An industrial control valve is utilized in applications that require the control of flow, temperature, pressure and liquid level. It can also modify the fluid or gas flow rate in the process system. A control valve performs this function by assuming the closing or opening position, in response to the controller's signals that are monitored and received by corresponding sensors.

Industrial control valve units have three major parts, which can come in various designs and materials of construction. These main parts are the actuator, the positioner and the valve body. The opening or closing of control valves is typically done automatically by an actuator, which is controlling device. Actuators used for an industrial control valve can be hydraulic, electric, and pneumatic. Actuators can also fall into two classifications, which are direct acting and reverse acting. A direct-acting actuator pushes down when the signal is increasing, while the reverse-acting actuator pushes up upon detecting an increased in the signal. The valve's positioner is the mechanism responsible for closing or opening the actuator via electric or pneumatic signal.

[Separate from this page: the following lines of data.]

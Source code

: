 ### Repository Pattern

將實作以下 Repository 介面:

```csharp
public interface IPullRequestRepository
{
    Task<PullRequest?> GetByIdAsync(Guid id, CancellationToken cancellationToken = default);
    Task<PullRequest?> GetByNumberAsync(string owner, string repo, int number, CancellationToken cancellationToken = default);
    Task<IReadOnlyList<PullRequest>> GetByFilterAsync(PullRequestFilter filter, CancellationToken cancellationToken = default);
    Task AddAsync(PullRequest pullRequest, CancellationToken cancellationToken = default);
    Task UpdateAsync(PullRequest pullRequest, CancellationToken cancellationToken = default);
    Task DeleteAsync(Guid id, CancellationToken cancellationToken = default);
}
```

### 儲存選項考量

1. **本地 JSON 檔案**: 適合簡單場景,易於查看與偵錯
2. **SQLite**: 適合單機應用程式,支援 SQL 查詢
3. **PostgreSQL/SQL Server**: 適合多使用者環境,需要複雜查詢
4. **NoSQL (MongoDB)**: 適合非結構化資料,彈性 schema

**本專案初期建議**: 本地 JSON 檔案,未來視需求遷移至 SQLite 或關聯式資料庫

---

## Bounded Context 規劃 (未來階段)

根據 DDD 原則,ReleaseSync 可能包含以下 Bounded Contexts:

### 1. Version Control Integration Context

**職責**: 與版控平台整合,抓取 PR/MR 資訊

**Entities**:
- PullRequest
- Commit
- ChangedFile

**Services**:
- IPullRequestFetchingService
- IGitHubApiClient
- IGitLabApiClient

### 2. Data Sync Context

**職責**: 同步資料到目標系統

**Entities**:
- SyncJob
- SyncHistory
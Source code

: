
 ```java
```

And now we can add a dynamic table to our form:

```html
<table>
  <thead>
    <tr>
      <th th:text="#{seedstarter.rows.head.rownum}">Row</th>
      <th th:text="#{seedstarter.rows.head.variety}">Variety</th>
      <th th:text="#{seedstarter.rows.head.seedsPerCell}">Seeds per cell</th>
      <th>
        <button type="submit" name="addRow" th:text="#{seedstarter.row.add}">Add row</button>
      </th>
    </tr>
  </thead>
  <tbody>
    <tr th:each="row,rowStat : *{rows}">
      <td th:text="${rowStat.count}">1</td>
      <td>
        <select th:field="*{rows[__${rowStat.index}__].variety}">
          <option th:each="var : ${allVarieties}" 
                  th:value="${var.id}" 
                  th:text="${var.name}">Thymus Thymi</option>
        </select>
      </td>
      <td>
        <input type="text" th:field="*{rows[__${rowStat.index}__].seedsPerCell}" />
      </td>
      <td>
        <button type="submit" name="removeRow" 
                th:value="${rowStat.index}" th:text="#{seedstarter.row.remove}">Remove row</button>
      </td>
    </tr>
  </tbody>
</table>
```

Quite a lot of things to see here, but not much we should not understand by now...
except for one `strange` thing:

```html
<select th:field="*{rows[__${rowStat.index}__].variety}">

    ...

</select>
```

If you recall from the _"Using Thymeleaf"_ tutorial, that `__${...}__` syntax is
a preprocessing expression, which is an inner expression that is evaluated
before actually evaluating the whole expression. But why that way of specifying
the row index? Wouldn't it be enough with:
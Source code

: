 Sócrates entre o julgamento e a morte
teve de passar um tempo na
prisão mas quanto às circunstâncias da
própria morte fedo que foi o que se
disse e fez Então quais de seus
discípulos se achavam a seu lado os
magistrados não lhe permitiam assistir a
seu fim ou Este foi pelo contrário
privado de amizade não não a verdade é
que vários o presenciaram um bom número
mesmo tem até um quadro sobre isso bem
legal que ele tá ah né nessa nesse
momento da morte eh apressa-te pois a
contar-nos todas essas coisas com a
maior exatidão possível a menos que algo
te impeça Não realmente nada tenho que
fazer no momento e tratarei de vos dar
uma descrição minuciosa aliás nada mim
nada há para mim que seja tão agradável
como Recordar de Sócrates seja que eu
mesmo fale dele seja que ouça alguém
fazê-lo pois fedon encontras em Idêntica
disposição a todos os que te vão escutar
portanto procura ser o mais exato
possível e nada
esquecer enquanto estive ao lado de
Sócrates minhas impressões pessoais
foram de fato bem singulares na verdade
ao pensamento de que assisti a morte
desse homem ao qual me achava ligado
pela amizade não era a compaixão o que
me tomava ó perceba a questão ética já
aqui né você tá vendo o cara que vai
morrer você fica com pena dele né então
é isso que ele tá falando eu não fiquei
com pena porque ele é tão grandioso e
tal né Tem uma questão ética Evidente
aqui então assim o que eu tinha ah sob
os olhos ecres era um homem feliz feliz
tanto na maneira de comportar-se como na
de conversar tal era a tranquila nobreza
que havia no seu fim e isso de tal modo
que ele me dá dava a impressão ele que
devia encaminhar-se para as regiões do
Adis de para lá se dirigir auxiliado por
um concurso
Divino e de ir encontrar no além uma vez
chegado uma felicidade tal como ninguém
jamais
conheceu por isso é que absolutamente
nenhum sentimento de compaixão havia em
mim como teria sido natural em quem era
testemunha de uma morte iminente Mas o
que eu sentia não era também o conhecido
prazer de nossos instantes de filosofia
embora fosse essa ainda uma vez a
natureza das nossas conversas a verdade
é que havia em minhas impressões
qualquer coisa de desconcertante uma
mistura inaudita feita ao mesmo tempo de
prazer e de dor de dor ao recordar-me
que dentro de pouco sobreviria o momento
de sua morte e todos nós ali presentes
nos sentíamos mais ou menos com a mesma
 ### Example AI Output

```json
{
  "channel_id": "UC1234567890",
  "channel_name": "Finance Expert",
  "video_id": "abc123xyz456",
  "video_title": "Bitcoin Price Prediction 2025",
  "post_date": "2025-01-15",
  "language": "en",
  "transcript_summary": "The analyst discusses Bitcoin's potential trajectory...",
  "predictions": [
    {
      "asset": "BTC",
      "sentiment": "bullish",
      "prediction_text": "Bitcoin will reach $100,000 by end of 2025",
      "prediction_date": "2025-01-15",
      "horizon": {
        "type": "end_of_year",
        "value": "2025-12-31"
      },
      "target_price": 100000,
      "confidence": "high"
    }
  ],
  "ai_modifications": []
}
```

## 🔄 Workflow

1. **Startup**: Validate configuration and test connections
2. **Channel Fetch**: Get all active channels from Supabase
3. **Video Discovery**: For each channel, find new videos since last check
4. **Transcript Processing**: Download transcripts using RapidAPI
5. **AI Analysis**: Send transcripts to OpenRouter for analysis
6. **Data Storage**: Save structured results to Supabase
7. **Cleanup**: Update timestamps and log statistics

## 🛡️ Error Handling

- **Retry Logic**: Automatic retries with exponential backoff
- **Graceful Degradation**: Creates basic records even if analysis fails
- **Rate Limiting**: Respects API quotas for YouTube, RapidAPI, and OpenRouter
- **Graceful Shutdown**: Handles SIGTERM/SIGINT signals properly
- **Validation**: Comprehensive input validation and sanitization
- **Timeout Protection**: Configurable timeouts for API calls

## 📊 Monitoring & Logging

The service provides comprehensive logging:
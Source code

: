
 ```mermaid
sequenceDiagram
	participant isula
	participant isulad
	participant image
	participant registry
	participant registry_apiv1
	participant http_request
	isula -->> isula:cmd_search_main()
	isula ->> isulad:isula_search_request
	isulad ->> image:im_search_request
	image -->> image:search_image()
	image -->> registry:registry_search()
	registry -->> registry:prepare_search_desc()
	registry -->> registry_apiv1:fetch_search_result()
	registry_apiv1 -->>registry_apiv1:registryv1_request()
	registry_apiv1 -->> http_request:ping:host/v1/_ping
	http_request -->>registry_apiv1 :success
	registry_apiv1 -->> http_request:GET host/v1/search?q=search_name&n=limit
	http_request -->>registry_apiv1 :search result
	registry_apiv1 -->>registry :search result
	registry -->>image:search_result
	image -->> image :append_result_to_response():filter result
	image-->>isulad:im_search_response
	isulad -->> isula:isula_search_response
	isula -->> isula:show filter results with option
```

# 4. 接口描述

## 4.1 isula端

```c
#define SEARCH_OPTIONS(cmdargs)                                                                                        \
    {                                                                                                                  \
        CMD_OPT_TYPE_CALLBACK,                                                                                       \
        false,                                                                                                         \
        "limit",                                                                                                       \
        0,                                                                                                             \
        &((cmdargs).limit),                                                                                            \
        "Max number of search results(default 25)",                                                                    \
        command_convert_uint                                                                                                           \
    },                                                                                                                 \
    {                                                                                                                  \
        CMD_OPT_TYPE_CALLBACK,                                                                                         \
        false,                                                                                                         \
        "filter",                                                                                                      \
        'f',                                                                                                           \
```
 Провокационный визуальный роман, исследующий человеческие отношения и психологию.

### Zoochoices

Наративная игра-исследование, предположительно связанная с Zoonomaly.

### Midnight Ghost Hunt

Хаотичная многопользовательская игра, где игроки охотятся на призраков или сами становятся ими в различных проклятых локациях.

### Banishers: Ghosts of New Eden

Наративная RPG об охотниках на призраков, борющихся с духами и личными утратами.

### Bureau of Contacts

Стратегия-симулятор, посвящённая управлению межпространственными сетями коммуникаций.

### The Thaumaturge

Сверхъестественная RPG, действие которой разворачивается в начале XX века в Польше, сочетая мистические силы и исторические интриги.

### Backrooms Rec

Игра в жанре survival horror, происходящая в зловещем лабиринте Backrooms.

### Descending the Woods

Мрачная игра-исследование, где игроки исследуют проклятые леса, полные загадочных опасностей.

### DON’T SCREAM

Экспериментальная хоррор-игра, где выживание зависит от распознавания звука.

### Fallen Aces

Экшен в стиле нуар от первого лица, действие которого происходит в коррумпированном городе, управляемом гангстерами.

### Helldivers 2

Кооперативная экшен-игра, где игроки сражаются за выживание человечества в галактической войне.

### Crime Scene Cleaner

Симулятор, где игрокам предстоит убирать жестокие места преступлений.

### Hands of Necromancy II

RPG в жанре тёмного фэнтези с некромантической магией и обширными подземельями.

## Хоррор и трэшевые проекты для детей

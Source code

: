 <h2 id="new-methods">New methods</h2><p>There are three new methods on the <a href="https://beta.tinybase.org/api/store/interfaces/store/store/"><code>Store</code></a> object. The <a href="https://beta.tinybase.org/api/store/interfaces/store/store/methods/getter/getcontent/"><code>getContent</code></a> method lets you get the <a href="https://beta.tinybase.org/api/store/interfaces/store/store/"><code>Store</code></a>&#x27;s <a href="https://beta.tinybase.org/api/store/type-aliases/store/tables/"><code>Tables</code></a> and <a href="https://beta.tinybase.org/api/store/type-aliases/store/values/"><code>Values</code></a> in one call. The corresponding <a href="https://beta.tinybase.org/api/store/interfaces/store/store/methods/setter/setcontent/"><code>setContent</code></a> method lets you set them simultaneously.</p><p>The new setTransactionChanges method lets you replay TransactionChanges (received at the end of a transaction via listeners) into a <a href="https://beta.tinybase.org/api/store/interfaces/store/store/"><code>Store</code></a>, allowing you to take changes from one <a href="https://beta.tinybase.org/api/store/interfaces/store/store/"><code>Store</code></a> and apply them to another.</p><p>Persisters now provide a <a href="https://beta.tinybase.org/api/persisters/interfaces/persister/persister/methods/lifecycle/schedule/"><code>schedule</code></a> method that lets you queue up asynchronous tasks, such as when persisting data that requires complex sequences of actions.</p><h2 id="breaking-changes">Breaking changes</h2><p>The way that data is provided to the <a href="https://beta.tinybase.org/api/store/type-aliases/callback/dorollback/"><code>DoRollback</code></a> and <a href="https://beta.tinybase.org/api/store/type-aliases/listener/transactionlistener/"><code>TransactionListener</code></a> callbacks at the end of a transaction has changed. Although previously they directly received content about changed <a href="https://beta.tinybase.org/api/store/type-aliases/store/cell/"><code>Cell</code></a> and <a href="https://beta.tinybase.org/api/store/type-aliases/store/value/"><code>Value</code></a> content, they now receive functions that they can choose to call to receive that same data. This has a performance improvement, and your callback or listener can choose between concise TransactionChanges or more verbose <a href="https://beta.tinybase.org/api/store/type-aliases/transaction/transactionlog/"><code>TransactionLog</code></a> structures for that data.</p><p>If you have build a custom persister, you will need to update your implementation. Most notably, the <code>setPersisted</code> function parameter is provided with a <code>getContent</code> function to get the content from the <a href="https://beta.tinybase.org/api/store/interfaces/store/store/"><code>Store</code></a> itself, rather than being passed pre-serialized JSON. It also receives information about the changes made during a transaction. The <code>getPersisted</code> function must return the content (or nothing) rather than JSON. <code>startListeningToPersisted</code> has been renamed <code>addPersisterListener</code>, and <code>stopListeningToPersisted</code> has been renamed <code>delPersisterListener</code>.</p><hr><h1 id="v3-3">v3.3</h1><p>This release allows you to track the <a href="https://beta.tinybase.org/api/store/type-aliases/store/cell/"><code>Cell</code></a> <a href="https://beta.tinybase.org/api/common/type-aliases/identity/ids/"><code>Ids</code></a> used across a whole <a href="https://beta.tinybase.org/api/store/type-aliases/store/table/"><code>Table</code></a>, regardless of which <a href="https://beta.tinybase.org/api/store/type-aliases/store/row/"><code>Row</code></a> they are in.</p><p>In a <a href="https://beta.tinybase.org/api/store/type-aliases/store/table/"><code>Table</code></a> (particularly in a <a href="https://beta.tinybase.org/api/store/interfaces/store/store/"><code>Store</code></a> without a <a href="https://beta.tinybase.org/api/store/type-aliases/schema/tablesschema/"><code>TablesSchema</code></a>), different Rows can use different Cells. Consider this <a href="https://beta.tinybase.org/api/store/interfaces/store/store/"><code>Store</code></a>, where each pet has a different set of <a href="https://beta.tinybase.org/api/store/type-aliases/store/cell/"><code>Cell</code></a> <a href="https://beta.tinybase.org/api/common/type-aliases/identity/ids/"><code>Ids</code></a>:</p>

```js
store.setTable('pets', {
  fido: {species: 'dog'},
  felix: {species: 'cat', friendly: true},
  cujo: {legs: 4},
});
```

Since industrial control valve models operate through a certain power source, safety concerns always emerge when power is cut off. This is why a number of control valve for various applications possess the fail-safe mode feature. This safety feature varies according to the valve application. About 80% of the industrial applications require a fail closed mode, while others need their valves to fail open or fail in place in the event of power loss. For heating applications, the valve is expected to fall closed while cooling applications require the valve to fall open during power failure. When a control valve is in the fail position, it will not receive or execute command from an external signal.

Industrial control valve units are engineered to offer efficient performance under the most challenging and rigorous industrial environment, including manufacturing and processing operations. The proper selection of a control valve for specific applications needs a systematic method. Prospective operators should first understand the process loop and the different product line available. The selection process must include factors like materials of construction, valve size, actuator size and action, and other characteristics.

The materials used to construct an industrial control valve are usually based on the physical and chemical characteristics of the process product as well as the process line's operating temperature, flowing pressure. Control valves with brass, or cast iron bodies are generally appropriate for low temperature and low pressure water or steam application. Steel is more suitable for applications with high temperature or flammable fluid like lube oil, while stainless steel is effective in tolerating corrosive products. When it comes to valve size, choosing the correct dimensions will have a direct effect on the control valve's performance in the process environment. Determining the connecting pipe's size and the Cv to address the flow requirements are the two main considerations when sizing a control valve. In some situations, there will more than one valve model that is acceptable; and the decision may ultimately depend on the pricing or other personal preferences.